M. C. Escher − Drawing Hands, 1948
M. C. Escher − Drawing Hands, 1948

For a while I had in mind a self-referential tutorial that would teach a few concepts of web design and CSS while applying those concepts upon the content that explained them in the first place. So basically a tutorial that is the output of the input it teaches.

I called this tutorial Web Design in 4 minutes.

Web Design in 4 minutes

Design for content

The most important idea I am trying to convey is actually one that is easy to overlook, as it’s the first one I mention:

“The purpose of design is to enhance the presentation of the content it’s applied to.”

In my experience, the web projects I have seen fail had a common flaw: no content. Or content as an afterthought. Or content written while the design process already started.

Why is content so important? Because the raison d’être of a website is to satisfy the user:

  • an editorial website needs to provide information and entertainment
  • a social website needs to dispatch a user’s updates to and from their network
  • a corporate website needs to showcase its products and services
  • a restaurant website needs to display opening hours, location, and the menu
  • a web app needs to allow content CRUD

In any case, a website needs to deliver content, no matter how it’s presented.

The only thing design can do is facilitate the access, consumption, or interaction of that content. Design is simply a function with content as an input.

The 4 minutes arbitrary limit

“Sort of reminds me of what Bob Ross from the Joy of Painting does in a couple of strokes… :)”

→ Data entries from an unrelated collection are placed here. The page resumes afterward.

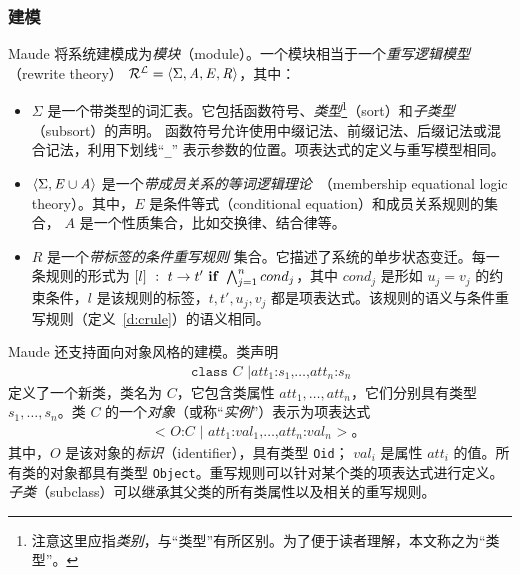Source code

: \subsubsection{建模}
Maude 将系统建模成为\emph{模块}（module）。一个模块相当于一个\emph{重写逻辑模型}（rewrite theory） 
$\mathcal{R^L} = \langle\Sigma,\mathit{A},\mathit{E} , \mathit{R}\rangle$，其中：
\begin{itemize}
\item $\Sigma$ 是一个带类型的词汇表。它包括函数符号、\emph{类型}\footnote{注意这里应指\emph{类别}，与“类型”有所区别。为了便于读者理解，本文称之为“类型”。}（sort）和\emph{子类型}（subsort）的声明。 函数符号允许使用中缀记法、前缀记法、后缀记法或混合记法，利用下划线“\verb|_|” 表示参数的位置。项表达式的定义与重写模型相同。
\item $\langle\Sigma, \mathit{E}\cup\mathit{A}\rangle$ 是一个\emph{带成员关系的等词逻辑理论}~\cite{DBLP:journals/tcs/BouhoulaJM00}（membership equational logic theory）。其中，$\mathit{E}$ 是条件等式（conditional equation）和成员关系规则的集合，
$\mathit{A}$ 是一个性质集合，比如交换律、结合律等。
\item $\mathit{R}$ 是一个\emph{带标签的条件重写规则} 集合。它描述了系统的单步状态变迁。每一条规则的形式为 $[l]~:~t\rightarrow t'\mbox{ \textbf{if}
  }\bigwedge^n_{j=1}cond_j$，其中 $cond_j$ 是形如 $u_j=v_j$ 的约束条件，$l$ 是该规则的标签，$t,t',u_j,v_j$ 都是项表达式。该规则的语义与条件重写规则（定义~\ref{d:crule}）的语义相同。
\end{itemize}

Maude 还支持面向对象风格的建模。类声明
\begin{eqnarray}
& & \texttt{class }C\texttt{ |
}att_1\texttt{:}s_1\texttt{,}\ldots\texttt{,}att_n\texttt{:}s_n \nonumber
\end{eqnarray}
定义了一个新类，类名为 $C$，它包含类属性 $att_1,\ldots,att_n$，它们分别具有类型 $s_1,\ldots,s_n$。类 $C$ 的一个\emph{对象}（或称“\emph{实例}”）表示为项表达式
\begin{eqnarray}
\texttt{< } O\texttt{:} C \texttt{ | }
att_1\texttt{:}val_1\texttt{,} \ldots
\texttt{,}att_n\texttt{:}val_n\texttt{ >} \;\mbox{。} \nonumber
\end{eqnarray}
其中，$O$ 是该对象的\emph{标识}（identifier），具有类型 \verb|Oid|；
$val_i$ 是属性 $att_i$ 的值。所有类的对象都具有类型 \verb|Object|。重写规则可以针对某个类的项表达式进行定义。\emph{子类}（subclass）可以继承其父类的所有类属性以及相关的重写规则。

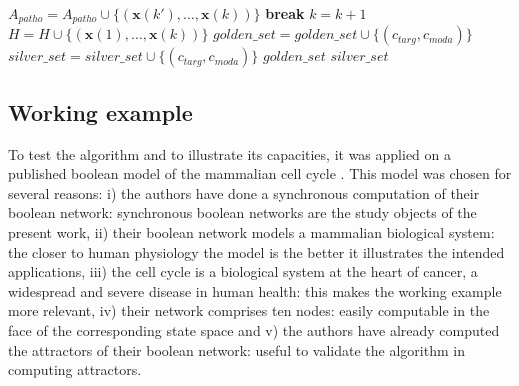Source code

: \documentclass[oneside,a4paper,onecolumn,notitlepage,final]{article}
\begin{document}
\begin{algorithmic}[1]
                            \ENDIF
                        \ENDFOR
                    \ENDFOR
                        \STATE $A_{patho}=A_{patho}\cup \lbrace (\boldsymbol{x}(k'),\dots ,\boldsymbol{x}(k))\rbrace$
                        \STATE \textbf{break}
                    \ENDIF
                    \STATE $k=k+1$
                \ENDWHILE
                \STATE $H=H\cup \lbrace (\boldsymbol{x}(1),\dots ,\boldsymbol{x}(k))\rbrace$
            \ENDFOR
                    \STATE $golden\_set=golden\_set\cup \lbrace (c_{targ},c_{moda})\rbrace$
                \ELSE
                    \STATE $silver\_set=silver\_set\cup \lbrace (c_{targ},c_{moda})\rbrace$
                \ENDIF
            \ENDIF
        \ENDFOR
    \ENDFOR
\ENDFOR
\ENSURE $golden\_set$
\ENSURE $silver\_set$
\end{algorithmic}

\subsection{Working example}
To test the algorithm and to illustrate its capacities, it was applied on a published boolean model of the mammalian cell cycle \cite{faure2006dynamical}. This model was chosen for several reasons: i) the authors have done a synchronous computation of their boolean network: synchronous boolean networks are the study objects of the present work, ii) their boolean network models a mammalian biological system: the closer to human physiology the model is the better it illustrates the intended applications, iii) the cell cycle is a biological system at the heart of cancer, a widespread and severe disease in human health: this makes the working example more relevant, iv) their network comprises ten nodes: easily computable in the face of the corresponding state space and v) the authors have already computed the attractors of their boolean network: useful to validate the algorithm in computing attractors.
\end{document}

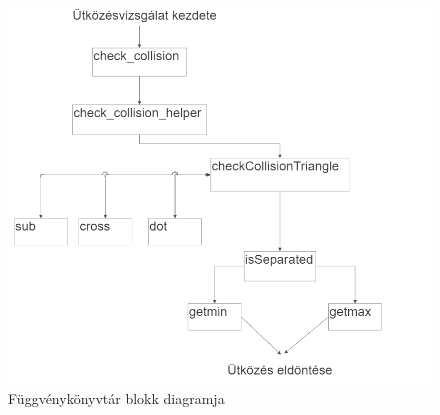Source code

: \begin{figure}[h]
	\centering
	\includegraphics[width=15truecm, height=15truecm]{images/blokk_diagram.png}
	\caption{Függvénykönyvtár blokk diagramja}
	\label{fig:blokkdiagram}
\end{figure}


\newpage



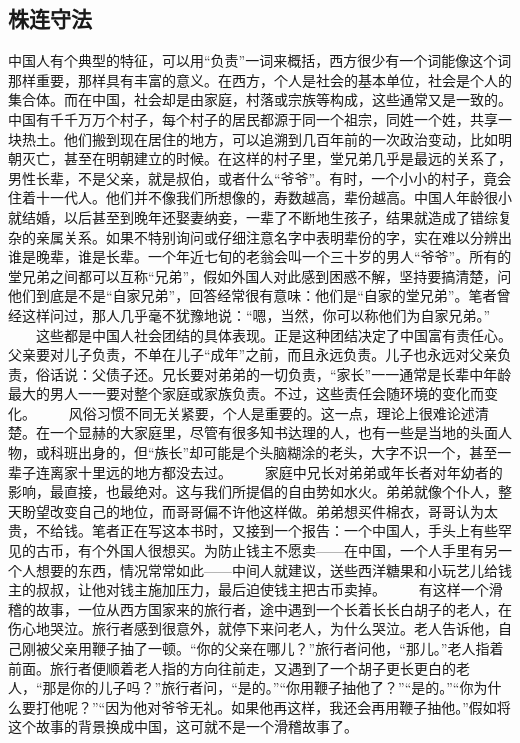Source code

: \documentclass[12pt,oneside]{book}
\begin{document}
\begin{common-format}
\chapter{株连守法}
中国人有个典型的特征，可以用“负责”一词来概括，西方很少有一个词能像这个词那样重要，那样具有丰富的意义。在西方，个人是社会的基本单位，社会是个人的集合体。而在中国，社会却是由家庭，村落或宗族等构成，这些通常又是一致的。中国有千千万万个村子，每个村子的居民都源于同一个祖宗，同姓一个姓，共享一块热土。他们搬到现在居住的地方，可以追溯到几百年前的一次政治变动，比如明朝灭亡，甚至在明朝建立的时候。在这样的村子里，堂兄弟几乎是最远的关系了，男性长辈，不是父亲，就是叔伯，或者什么“爷爷”。有时，一个小小的村子，竟会住着十一代人。他们并不像我们所想像的，寿数越高，辈份越高。中国人年龄很小就结婚，以后甚至到晚年还娶妻纳妾，一辈了不断地生孩子，结果就造成了错综复杂的亲属关系。如果不特别询问或仔细注意名字中表明辈份的字，实在难以分辨出谁是晚辈，谁是长辈。一个年近七旬的老翁会叫一个三十岁的男人“爷爷”。所有的堂兄弟之间都可以互称“兄弟”，假如外国人对此感到困惑不解，坚持要搞清楚，问他们到底是不是“自家兄弟”，回答经常很有意味：他们是“自家的堂兄弟”。笔者曾经这样问过，那人几乎毫不犹豫地说：“嗯，当然，你可以称他们为自家兄弟。” 
　　这些都是中国人社会团结的具体表现。正是这种团结决定了中国富有责任心。父亲要对儿子负责，不单在儿子“成年”之前，而且永远负责。儿子也永远对父亲负责，俗话说：父债子还。兄长要对弟弟的一切负责，“家长”一一通常是长辈中年龄最大的男人一一要对整个家庭或家族负责。不过，这些责任会随环境的变化而变化。 
　　风俗习惯不同无关紧要，个人是重要的。这一点，理论上很难论述清楚。在一个显赫的大家庭里，尽管有很多知书达理的人，也有一些是当地的头面人物，或科班出身的，但“族长”却可能是个头脑糊涂的老头，大字不识一个，甚至一辈子连离家十里远的地方都没去过。 
　　家庭中兄长对弟弟或年长者对年幼者的影响，最直接，也最绝对。这与我们所提倡的自由势如水火。弟弟就像个仆人，整天盼望改变自己的地位，而哥哥偏不许他这样做。弟弟想买件棉衣，哥哥认为太贵，不给钱。笔者正在写这本书时，又接到一个报告：一个中国人，手头上有些罕见的古币，有个外国人很想买。为防止钱主不愿卖——在中国，一个人手里有另一个人想要的东西，情况常常如此——中间人就建议，送些西洋糖果和小玩艺儿给钱主的叔叔，让他对钱主施加压力，最后迫使钱主把古币卖掉。 
　　有这样一个滑稽的故事，一位从西方国家来的旅行者，途中遇到一个长着长长白胡子的老人，在伤心地哭泣。旅行者感到很意外，就停下来问老人，为什么哭泣。老人告诉他，自己刚被父亲用鞭子抽了一顿。“你的父亲在哪儿？”旅行者问他，“那儿。”老人指着前面。旅行者便顺着老人指的方向往前走，又遇到了一个胡子更长更白的老人，“那是你的儿子吗？”旅行者问，“是的。”“你用鞭子抽他了？”“是的。”“你为什么要打他呢？”“因为他对爷爷无礼。如果他再这样，我还会再用鞭子抽他。”假如将这个故事的背景换成中国，这可就不是一个滑稽故事了。 

\end{common-format}
\end{document}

This comment on Hacker News made me smile because inherently the purpose of my tutorial on web design mirrors Bob Ross’ intent with painting: tell the reader/viewer “It’s very simple”.

If I can show you how much you can achieve in 4 min, imagine what you could achieve in 4 hours. Or 4 days. Or 4 months.

Funnily enough, I initially had in mind a 4 min limit simply to keep it under 5. After finishing the content, I ran the whole page through Read-o-meter which announced an estimated reading time of 3min 59sec, just shy of 800 words (which would have been the exact limit).

Web Design in 3min 59sec
Phew, that was close

Ultimately, my criteria for the tutorial’s success is not the amount of minutes spent but the number of CSS rules written. But for a user the key metric is reading time, not lines written.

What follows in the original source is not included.